An analysis by the Chicago Rehab Network, a nonprofit research and advocacy group, found that the departments with the biggest rise in allocations were: the Chicago Police Department, with a $5 million increase; the Department of Public Health, with a $3 million increase; and the Department of Streets and Sanitation, with a $2.8 million increase.
But especially worrying, the group’s analysis noted, was that the line items for small housing repairs for seniors and technical assistance in housing information and guidance stayed flat.
“You’d think with the intense housing crisis that continues that there would be an increased proportional response from the city,” says Rachel Johnston, director of operations for the Chicago Rehab Network.
The report goes on to call for a significant increase in housing assistance “to repair the instability caused by the economic downturn.” Without this investment, “neighborhoods will not recover due to the decrease in household spending.”

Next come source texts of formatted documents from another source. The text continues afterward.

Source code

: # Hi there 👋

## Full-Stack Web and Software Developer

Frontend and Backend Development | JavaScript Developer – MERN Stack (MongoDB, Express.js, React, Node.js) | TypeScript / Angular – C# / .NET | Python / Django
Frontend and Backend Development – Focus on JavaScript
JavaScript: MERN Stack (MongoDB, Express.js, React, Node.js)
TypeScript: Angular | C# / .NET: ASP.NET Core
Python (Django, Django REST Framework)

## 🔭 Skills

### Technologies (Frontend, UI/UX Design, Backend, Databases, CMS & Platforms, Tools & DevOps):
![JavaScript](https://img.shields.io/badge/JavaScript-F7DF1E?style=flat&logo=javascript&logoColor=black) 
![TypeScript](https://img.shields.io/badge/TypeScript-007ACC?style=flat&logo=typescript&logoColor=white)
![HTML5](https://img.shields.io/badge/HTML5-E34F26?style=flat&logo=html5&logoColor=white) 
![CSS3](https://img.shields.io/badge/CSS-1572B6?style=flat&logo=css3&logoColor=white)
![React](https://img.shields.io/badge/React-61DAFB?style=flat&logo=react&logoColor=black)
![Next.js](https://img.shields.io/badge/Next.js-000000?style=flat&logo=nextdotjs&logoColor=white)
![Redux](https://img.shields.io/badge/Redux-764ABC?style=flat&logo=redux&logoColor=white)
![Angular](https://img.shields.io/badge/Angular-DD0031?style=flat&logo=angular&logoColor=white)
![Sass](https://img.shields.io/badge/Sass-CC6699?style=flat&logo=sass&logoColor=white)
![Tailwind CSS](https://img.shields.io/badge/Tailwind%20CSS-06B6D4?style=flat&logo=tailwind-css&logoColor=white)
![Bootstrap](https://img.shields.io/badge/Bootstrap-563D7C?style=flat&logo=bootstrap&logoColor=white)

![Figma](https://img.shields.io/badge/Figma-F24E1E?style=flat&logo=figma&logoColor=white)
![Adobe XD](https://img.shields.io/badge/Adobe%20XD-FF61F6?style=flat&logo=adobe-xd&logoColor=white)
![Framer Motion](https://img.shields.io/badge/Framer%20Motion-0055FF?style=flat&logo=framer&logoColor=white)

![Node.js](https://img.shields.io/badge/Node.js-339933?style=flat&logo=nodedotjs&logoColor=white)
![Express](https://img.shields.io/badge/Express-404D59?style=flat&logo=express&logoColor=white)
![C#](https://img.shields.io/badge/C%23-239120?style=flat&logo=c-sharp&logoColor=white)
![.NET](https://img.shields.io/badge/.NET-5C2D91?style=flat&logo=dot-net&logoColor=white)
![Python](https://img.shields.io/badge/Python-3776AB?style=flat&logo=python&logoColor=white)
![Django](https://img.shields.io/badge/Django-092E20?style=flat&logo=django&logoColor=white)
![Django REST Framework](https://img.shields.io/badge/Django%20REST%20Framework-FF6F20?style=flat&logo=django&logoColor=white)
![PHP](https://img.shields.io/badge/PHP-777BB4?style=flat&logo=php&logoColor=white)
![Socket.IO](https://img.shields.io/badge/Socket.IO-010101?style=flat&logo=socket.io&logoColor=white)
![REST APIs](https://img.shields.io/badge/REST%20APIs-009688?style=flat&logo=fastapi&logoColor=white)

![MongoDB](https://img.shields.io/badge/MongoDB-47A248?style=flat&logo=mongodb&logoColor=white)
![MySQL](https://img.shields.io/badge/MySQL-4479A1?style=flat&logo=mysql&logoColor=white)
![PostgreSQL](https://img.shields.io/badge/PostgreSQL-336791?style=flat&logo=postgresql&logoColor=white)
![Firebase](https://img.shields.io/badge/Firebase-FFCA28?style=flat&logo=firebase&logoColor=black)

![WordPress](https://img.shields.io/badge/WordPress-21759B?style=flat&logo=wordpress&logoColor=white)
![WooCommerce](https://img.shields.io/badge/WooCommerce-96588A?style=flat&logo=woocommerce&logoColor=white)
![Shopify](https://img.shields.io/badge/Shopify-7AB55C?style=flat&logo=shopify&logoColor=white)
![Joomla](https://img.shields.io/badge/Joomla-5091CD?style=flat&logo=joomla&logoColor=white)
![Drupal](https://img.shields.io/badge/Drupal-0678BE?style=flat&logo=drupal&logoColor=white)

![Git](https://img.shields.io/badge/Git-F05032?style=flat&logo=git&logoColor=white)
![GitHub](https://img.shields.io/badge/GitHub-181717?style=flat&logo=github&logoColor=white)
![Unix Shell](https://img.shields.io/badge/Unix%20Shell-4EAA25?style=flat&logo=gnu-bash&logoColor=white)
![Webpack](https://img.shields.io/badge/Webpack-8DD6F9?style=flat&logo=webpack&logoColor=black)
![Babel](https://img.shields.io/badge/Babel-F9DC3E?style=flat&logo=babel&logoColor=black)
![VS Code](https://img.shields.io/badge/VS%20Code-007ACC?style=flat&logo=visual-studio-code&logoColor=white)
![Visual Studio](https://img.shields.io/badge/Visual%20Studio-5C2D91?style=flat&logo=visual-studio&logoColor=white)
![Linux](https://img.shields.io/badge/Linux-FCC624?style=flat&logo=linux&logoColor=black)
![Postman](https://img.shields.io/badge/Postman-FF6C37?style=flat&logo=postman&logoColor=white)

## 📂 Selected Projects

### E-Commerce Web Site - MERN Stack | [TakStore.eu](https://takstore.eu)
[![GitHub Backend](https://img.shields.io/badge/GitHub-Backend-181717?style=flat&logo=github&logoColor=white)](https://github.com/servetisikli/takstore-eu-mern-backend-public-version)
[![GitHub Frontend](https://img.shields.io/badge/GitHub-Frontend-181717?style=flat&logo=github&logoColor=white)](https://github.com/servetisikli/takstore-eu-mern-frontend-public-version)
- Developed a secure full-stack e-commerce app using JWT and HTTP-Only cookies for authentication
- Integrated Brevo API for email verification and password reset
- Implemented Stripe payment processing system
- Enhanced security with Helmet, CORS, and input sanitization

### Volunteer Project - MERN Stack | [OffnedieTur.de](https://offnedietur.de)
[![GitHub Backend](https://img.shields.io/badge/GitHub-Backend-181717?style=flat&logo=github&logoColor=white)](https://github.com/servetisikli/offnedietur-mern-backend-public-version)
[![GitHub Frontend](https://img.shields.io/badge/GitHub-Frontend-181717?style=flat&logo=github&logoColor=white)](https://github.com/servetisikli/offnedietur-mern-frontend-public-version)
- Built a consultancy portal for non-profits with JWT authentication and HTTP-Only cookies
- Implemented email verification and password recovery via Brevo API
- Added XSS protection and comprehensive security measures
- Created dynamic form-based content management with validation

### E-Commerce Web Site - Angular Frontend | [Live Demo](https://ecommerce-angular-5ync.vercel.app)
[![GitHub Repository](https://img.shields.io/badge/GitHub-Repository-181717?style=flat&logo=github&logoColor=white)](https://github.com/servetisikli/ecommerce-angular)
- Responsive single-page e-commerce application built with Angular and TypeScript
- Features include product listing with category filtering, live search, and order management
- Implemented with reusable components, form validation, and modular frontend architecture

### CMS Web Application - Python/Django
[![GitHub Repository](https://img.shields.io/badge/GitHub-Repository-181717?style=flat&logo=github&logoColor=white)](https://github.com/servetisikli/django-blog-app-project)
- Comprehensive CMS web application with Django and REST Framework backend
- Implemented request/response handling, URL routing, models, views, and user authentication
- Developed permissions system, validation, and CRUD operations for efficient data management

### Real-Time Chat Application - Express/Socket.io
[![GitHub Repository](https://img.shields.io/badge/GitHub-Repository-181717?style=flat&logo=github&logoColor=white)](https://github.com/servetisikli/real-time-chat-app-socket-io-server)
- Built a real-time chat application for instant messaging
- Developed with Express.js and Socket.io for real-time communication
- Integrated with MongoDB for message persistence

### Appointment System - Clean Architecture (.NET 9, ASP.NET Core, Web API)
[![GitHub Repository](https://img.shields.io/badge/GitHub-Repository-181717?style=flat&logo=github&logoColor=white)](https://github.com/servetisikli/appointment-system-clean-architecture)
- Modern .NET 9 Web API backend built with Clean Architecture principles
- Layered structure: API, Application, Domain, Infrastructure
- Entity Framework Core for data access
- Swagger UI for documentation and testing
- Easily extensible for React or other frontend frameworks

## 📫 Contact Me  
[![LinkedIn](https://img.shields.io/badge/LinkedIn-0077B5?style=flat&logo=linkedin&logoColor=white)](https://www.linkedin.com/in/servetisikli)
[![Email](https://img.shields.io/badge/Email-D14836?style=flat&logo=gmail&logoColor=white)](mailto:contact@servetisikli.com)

The mayor’s office did not respond to a request for comment on how the allocation of block grants was decided. But the city’s website notes that the decisions on funding are made “based on a number of factors, including but not limited to: previous experience and accomplishments; capacity; collaborations and linkages; proposed goals/outcomes; comprehensive distribution of funds geographically, and; respect to population needs.”
Johnston hopes to see a more serious response to the housing crisis in the future. “Throwing a bucket of water on a whole warehouse that is burning down is not proportional to the response that is needed,” she said.